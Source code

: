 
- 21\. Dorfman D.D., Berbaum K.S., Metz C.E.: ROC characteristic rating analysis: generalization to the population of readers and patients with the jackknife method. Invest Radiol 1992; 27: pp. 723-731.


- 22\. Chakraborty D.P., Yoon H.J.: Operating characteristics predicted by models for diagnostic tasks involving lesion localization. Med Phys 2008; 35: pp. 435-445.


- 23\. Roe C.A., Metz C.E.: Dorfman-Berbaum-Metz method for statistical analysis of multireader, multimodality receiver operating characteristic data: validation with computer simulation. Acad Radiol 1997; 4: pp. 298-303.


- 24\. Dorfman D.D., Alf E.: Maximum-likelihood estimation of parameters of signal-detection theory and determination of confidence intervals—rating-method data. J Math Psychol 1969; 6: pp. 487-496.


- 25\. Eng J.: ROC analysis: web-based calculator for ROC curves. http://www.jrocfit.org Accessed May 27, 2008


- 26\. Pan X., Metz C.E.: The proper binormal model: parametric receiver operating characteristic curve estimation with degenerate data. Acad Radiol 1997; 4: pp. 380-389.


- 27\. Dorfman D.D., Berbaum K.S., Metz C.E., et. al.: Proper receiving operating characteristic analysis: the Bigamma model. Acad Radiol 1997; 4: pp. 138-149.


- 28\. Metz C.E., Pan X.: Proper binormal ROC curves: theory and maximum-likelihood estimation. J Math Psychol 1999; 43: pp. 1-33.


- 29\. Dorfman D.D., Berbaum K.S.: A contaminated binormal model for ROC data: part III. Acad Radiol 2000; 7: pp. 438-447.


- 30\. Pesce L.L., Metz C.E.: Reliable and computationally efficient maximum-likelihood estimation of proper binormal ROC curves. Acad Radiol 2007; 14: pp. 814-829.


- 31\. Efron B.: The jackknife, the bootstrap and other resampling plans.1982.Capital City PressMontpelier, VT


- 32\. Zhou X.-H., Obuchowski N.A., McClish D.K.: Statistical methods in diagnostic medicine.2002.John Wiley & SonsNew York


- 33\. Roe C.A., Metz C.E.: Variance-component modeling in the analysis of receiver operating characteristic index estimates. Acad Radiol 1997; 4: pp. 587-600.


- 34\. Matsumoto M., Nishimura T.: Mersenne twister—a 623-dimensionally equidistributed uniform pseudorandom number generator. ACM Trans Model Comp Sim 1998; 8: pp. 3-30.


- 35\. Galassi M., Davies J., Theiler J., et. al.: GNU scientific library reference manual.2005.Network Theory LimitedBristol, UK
--------------------------------------------------
Task brief:
Copy exactly the lines above, starting at the opening line and finishing at the line in which "- 22\. Chakraborty" occurs.

Response to the exercise:
Source code

: 
- 21\. Dorfman D.D., Berbaum K.S., Metz C.E.: ROC characteristic rating analysis: generalization to the population of readers and patients with the jackknife method. Invest Radiol 1992; 27: pp. 723-731.


- 22\. Chakraborty D.P., Yoon H.J.: Operating characteristics predicted by models for diagnostic tasks involving lesion localization. Med Phys 2008; 35: pp. 435-445.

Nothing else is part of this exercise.